* _What is expected_
Look through the data that follows and copy each line with the string "into".

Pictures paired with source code
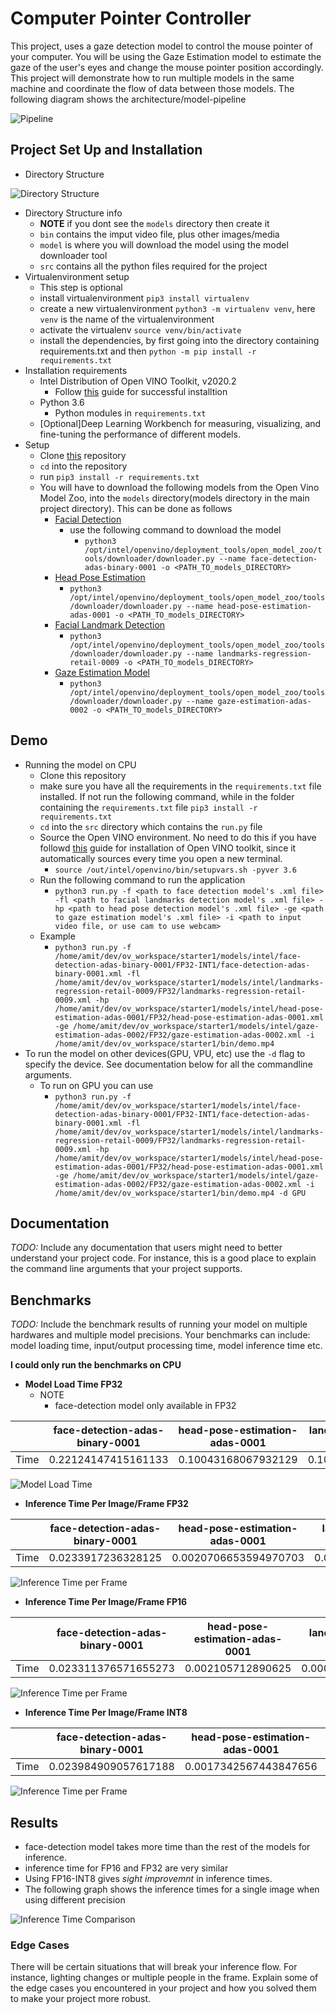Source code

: # Computer Pointer Controller

This project, uses a gaze detection model to control the mouse pointer of your computer. You will be using the Gaze Estimation model to estimate the gaze of the user's eyes and change the mouse pointer position accordingly. This project will demonstrate how to run multiple models in the same machine and coordinate the flow of data between those models. The following diagram shows the architecture/model-pipeline

![Pipeline](./bin/pipeline.png)

## Project Set Up and Installation
- Directory Structure

![Directory Structure](./bin/dir_struct.png)

- Directory Structure info
	- **NOTE** if you dont see the `models` directory then create it
	- `bin` contains the imput video file, plus other images/media
	- `model` is where you will download the model using the model downloader tool
	- `src` contains all the python files required for the project
- Virtualenvironment setup
	- This step is optional
	- install virtualenvironment
		`pip3 install virtualenv`
	- create a new virtualenvironment
		`python3 -m virtualenv venv`, here `venv` is the name of the virtualenvironment
	- activate the virtualenv
		`source venv/bin/activate`
	- install the dependencies, by first going into the directory containing requirements.txt and then
		`python -m pip install -r requirements.txt`
- Installation requirements
	- Intel Distribution of Open VINO Toolkit, v2020.2
		- Follow [this](https://docs.openvinotoolkit.org/2020.2/_docs_install_guides_installing_openvino_linux.html) guide for successful installtion
	- Python 3.6
		- Python modules in `requirements.txt`
	- [Optional]Deep Learning Workbench for measuring, visualizing, and fine-tuning the performance of different models.
- Setup
	- Clone [this]() repository
	- `cd` into the repository
	- run `pip3 install -r requirements.txt`
	- You will have to download the following models from the Open Vino Model Zoo, into the `models` directory(models directory in the main project directory). This can be done as follows
		- [Facial Detection](https://docs.openvinotoolkit.org/latest/_models_intel_face_detection_adas_binary_0001_description_face_detection_adas_binary_0001.html)
			- use the following command to download the model
				- `python3 /opt/intel/openvino/deployment_tools/open_model_zoo/tools/downloader/downloader.py --name face-detection-adas-binary-0001 -o <PATH_TO_models_DIRECTORY>`
		- [Head Pose Estimation](https://docs.openvinotoolkit.org/latest/_models_intel_head_pose_estimation_adas_0001_description_head_pose_estimation_adas_0001.html)
			- `python3 /opt/intel/openvino/deployment_tools/open_model_zoo/tools/downloader/downloader.py --name head-pose-estimation-adas-0001 -o <PATH_TO_models_DIRECTORY>`
		- [Facial Landmark Detection](https://docs.openvinotoolkit.org/latest/_models_intel_landmarks_regression_retail_0009_description_landmarks_regression_retail_0009.html)
			- `python3 /opt/intel/openvino/deployment_tools/open_model_zoo/tools/downloader/downloader.py --name landmarks-regression-retail-0009 -o <PATH_TO_models_DIRECTORY>`
		- [Gaze Estimation Model](https://docs.openvinotoolkit.org/latest/_models_intel_gaze_estimation_adas_0002_description_gaze_estimation_adas_0002.html)
			- `python3 /opt/intel/openvino/deployment_tools/open_model_zoo/tools/downloader/downloader.py --name gaze-estimation-adas-0002 -o <PATH_TO_models_DIRECTORY>`

## Demo
- Running the model on CPU
	- Clone this repository
	- make sure you have all the requirements in the `requirements.txt` file installed. If not run the following command, while in the folder containing the `requirements.txt` file
		`pip3 install -r requirements.txt`
	- `cd` into the `src` directory which contains the `run.py` file
	- Source the Open VINO environment. No need to do this if you have followd [this](https://docs.openvinotoolkit.org/2020.2/_docs_install_guides_installing_openvino_linux.html) guide for installation of Open VINO toolkit, since it automatically sources every time you open a new terminal.
		- `source /out/intel/openvino/bin/setupvars.sh -pyver 3.6`
	- Run the following command to run the application
		- `python3 run.py -f <path to face detection model's .xml file> -fl <path to facial landmarks detection model's .xml file> -hp <path to head pose detection model's .xml file> -ge <path to gaze estimation model's .xml file> -i <path to input video file, or use cam to use webcam>`
	- Example 
		- `python3 run.py -f /home/amit/dev/ov_workspace/starter1/models/intel/face-detection-adas-binary-0001/FP32-INT1/face-detection-adas-binary-0001.xml -fl /home/amit/dev/ov_workspace/starter1/models/intel/landmarks-regression-retail-0009/FP32/landmarks-regression-retail-0009.xml -hp /home/amit/dev/ov_workspace/starter1/models/intel/head-pose-estimation-adas-0001/FP32/head-pose-estimation-adas-0001.xml -ge /home/amit/dev/ov_workspace/starter1/models/intel/gaze-estimation-adas-0002/FP32/gaze-estimation-adas-0002.xml -i /home/amit/dev/ov_workspace/starter1/bin/demo.mp4`
- To run the model on other devices(GPU, VPU, etc) use the `-d` flag to specify the device. See documentation below for all the commandline arguments.
	- To run on GPU you can use 
		- `python3 run.py -f /home/amit/dev/ov_workspace/starter1/models/intel/face-detection-adas-binary-0001/FP32-INT1/face-detection-adas-binary-0001.xml -fl /home/amit/dev/ov_workspace/starter1/models/intel/landmarks-regression-retail-0009/FP32/landmarks-regression-retail-0009.xml -hp /home/amit/dev/ov_workspace/starter1/models/intel/head-pose-estimation-adas-0001/FP32/head-pose-estimation-adas-0001.xml -ge /home/amit/dev/ov_workspace/starter1/models/intel/gaze-estimation-adas-0002/FP32/gaze-estimation-adas-0002.xml -i /home/amit/dev/ov_workspace/starter1/bin/demo.mp4 -d GPU`

## Documentation
*TODO:* Include any documentation that users might need to better understand your project code. For instance, this is a good place to explain the command line arguments that your project supports.

## Benchmarks
*TODO:* Include the benchmark results of running your model on multiple hardwares and multiple model precisions. Your benchmarks can include: model loading time, input/output processing time, model inference time etc.

**I could only run the benchmarks on CPU**

- **Model Load Time FP32**
	- NOTE
		- face-detection model only available in FP32

| | face-detection-adas-binary-0001 | head-pose-estimation-adas-0001 | landmarks-regression-retail-0009 | gaze-estimation-adas-0002 |
|--------------------|--------------------|--------------------|--------------------|--------------------|
| Time | 0.22124147415161133 | 0.10043168067932129 | 0.10894560813903809 | 0.13179564476013184 |

![Model Load Time](./bin/model_load_times.png)

- **Inference Time Per Image/Frame FP32**

| | face-detection-adas-binary-0001 | head-pose-estimation-adas-0001 | landmarks-regression-retail-0009 | gaze-estimation-adas-0002 |
|--------------------|--------------------|--------------------|--------------------|--------------------|
| Time | 0.0233917236328125 | 0.0020706653594970703 | 0.0005180835723876953 | 0.002633810043334961 |

![Inference Time per Frame](./bin/infer_time_1.png)

- **Inference Time Per Image/Frame FP16**

| | face-detection-adas-binary-0001 | head-pose-estimation-adas-0001 | landmarks-regression-retail-0009 | gaze-estimation-adas-0002 |
|--------------------|--------------------|--------------------|--------------------|--------------------|
| Time | 0.023311376571655273 | 0.002105712890625 | 0.0005965232849121094 | 0.002634763717651367 |

![Inference Time per Frame](./bin/infer_time_2.png)

- **Inference Time Per Image/Frame INT8**

| | face-detection-adas-binary-0001 | head-pose-estimation-adas-0001 | landmarks-regression-retail-0009 | gaze-estimation-adas-0002 |
|--------------------|--------------------|--------------------|--------------------|--------------------|
| Time | 0.023984909057617188 | 0.0017342567443847656 | 0.0005090236663818359 | 0.0017406940460205078 |

![Inference Time per Frame](./bin/infer_time_3.png)


## Results
- face-detection model takes more time than the rest of the models for inference.
- inference time for FP16 and FP32 are very similar
- Using FP16-INT8 gives _sight improvemnt_ in inference times.
- The following graph shows the inference times for a single image when using different precision

![Inference Time Comparison](./bin/inf_time_comp.png)

### Edge Cases
There will be certain situations that will break your inference flow. For instance, lighting changes or multiple people in the frame. Explain some of the edge cases you encountered in your project and how you solved them to make your project more robust.
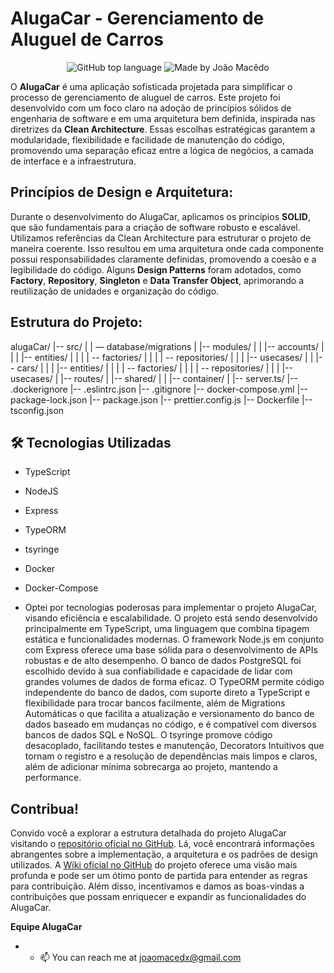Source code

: # AlugaCar - Gerenciamento de Aluguel de Carros

<div align="center">
  <img alt="GitHub top language" src="https://img.shields.io/github/languages/top/joaomacedx/alugaCar?style=flat" >
  <img alt="Made by João Macêdo" src="https://img.shields.io/badge/made%20by-João%20Macêdo-blue">
 </div>
 
O **AlugaCar** é uma aplicação sofisticada projetada para simplificar o processo de gerenciamento de aluguel de carros. Este projeto foi desenvolvido com um foco claro na adoção de princípios sólidos de engenharia de software e em uma arquitetura bem definida, inspirada nas diretrizes da **Clean Architecture**. Essas escolhas estratégicas garantem a modularidade, flexibilidade e facilidade de manutenção do código, promovendo uma separação eficaz entre a lógica de negócios, a camada de interface e a infraestrutura.

## Princípios de Design e Arquitetura:

Durante o desenvolvimento do AlugaCar, aplicamos os princípios **SOLID**, que são fundamentais para a criação de software robusto e escalável. Utilizamos referências da Clean Architecture para estruturar o projeto de maneira coerente. Isso resultou em uma arquitetura onde cada componente possui responsabilidades claramente definidas, promovendo a coesão e a legibilidade do código. Alguns **Design Patterns** foram adotados, como **Factory**, **Repository**, **Singleton** e **Data Transfer Object**, aprimorando a reutilização de unidades e organização do código.
## Estrutura do Projeto:

alugaCar/
|-- src/
|   | — database/migrations
|   |-- modules/
|   |   |-- accounts/
|   |   |   |-- entities/
|   |   |   | -- factories/
|   |   |   | -- repositories/
|   |   |   |-- usecases/
|   |   |-- cars/
|   |   |   |-- entities/
|   |   |   | -- factories/
|   |   |   | -- repositories/
|   |   |   |-- usecases/
|   |-- routes/
|   |-- shared/
|   |   |-- container/
|   |-- server.ts/
|-- .dockerignore
|-- .eslintrc.json
|-- .gitignore
|-- docker-compose.yml
|-- package-lock.json
|-- package.json
|-- prettier.config.js
|-- Dockerfile
|-- tsconfig.json 


## 🛠 Tecnologias Utilizadas
- TypeScript
- NodeJS
- Express
- TypeORM
- tsyringe
- Docker
- Docker-Compose

 - Optei por tecnologias poderosas para implementar o projeto AlugaCar, visando eficiência e escalabilidade. O projeto está sendo desenvolvido principalmente em TypeScript, uma linguagem que combina tipagem estática e funcionalidades modernas. O framework Node.js em conjunto com Express oferece uma base sólida para o desenvolvimento de APIs robustas e de alto desempenho. O banco de dados PostgreSQL foi escolhido devido à sua confiabilidade e capacidade de lidar com grandes volumes de dados de forma eficaz. O TypeORM permite código independente do banco de dados, com suporte direto a TypeScript e flexibilidade para trocar bancos facilmente, além de Migrations Automáticas o que  facilita a atualização e versionamento do banco de dados baseado em mudanças no código, e é compatível com diversos bancos de dados SQL e NoSQL. O tsyringe promove código desacoplado, facilitando testes e manutenção, Decorators Intuitivos que tornam o registro e a resolução de dependências mais limpos e claros, além de adicionar mínima sobrecarga ao projeto, mantendo a performance.

## Contribua!

Convido você a explorar a estrutura detalhada do projeto AlugaCar visitando o [repositório oficial no GitHub](https://github.com/joaomacedx/alugacar). Lá, você encontrará informações abrangentes sobre a implementação, a arquitetura e os padrões de design utilizados. A [Wiki oficial no GitHub](https://github.com/joaomacedx/alugaCar/wiki) do projeto oferece uma visão mais profunda e pode ser um ótimo ponto de partida para entender as regras para contribuição. Além disso, incentivamos e damos as boas-vindas a contribuições que possam enriquecer e expandir as funcionalidades do AlugaCar.

**Equipe AlugaCar**
- - 📫 You can reach me at <a href="mailto:joaomacedx@gmail.com">joaomacedx@gmail.com</a><br>
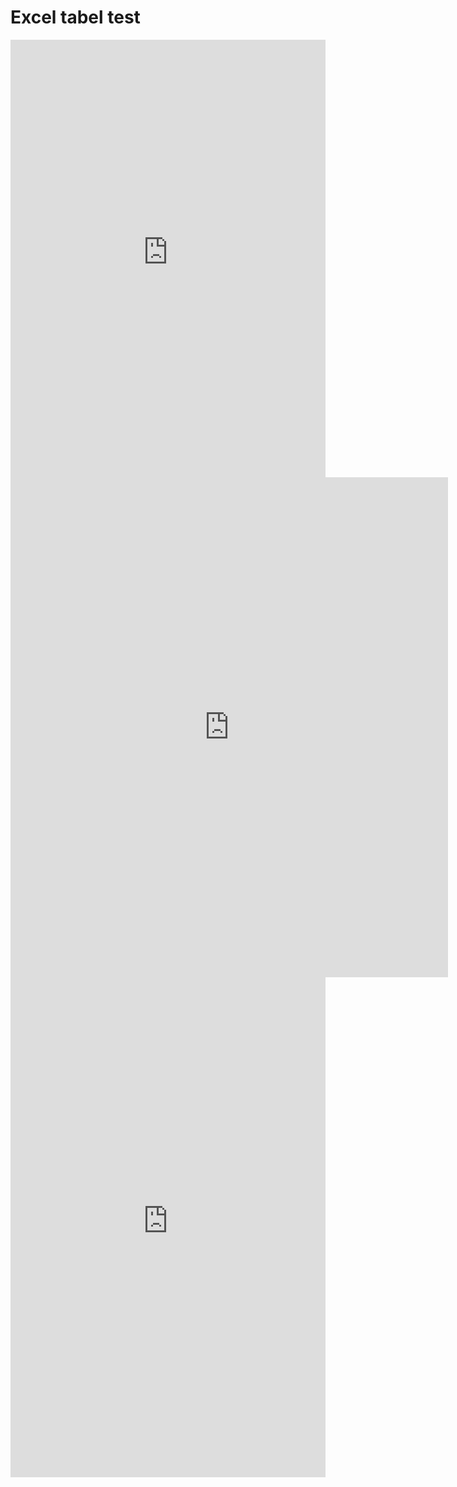 # Excel tabel test

<center>
<iframe width="100%" height="700" frameborder="0" scrolling="no" src="https://regionh-my.sharepoint.com/personal/elvin_iruthayam_regionh_dk/_layouts/15/Doc.aspx?sourcedoc={1ea71fda-a2a8-4f76-8053-21f3a3dea23c}&action=embedview&wdAllowInteractivity=False&Item=tables&wdHideGridlines=True&wdDownloadButton=True&wdInConfigurator=True&wdInConfigurator=True&edesNext=true&edrtees6=false&resen=false&ed1JS=false"></iframe>
</center>


<center>
<iframe src="https://regionh-my.sharepoint.com/personal/elvin_iruthayam_regionh_dk/_layouts/15/Doc.aspx?sourcedoc={6c26ed58-8207-439b-a644-b6bad405dbc3}&amp;action=embedview" width="700px" height="800px" frameborder="0">Dette er et integreret <a target="_blank" href="https://office.com">Microsoft Office</a>-dokument leveret af <a target="_blank" href="https://office.com/webapps">Office</a>.</iframe>
 </center>


<center>
<iframe src="https://regionh-my.sharepoint.com/:o:/r/personal/elvin_iruthayam_regionh_dk/_layouts/15/Doc.aspx?sourcedoc=%7Bdb4d2ba0-682e-4ba3-99d2-77b5ad6d2071%7D&action=editnew" width="100%" height="800px" frameborder="0">Dette er et integreret <a target="_blank" href="https://office.com">Microsoft Office</a>-dokument leveret af <a target="_blank" href="https://office.com/webapps">Office</a>.</iframe>
 </center>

* _Solved exercise_
	- install the dependencies, by first going into the directory containing requirements.txt and then
	- `cd` into the repository
	- You will have to download the following models from the Open Vino Model Zoo, into the `models` directory(models directory in the main project directory). This can be done as follows
	- `cd` into the `src` directory which contains the `run.py` file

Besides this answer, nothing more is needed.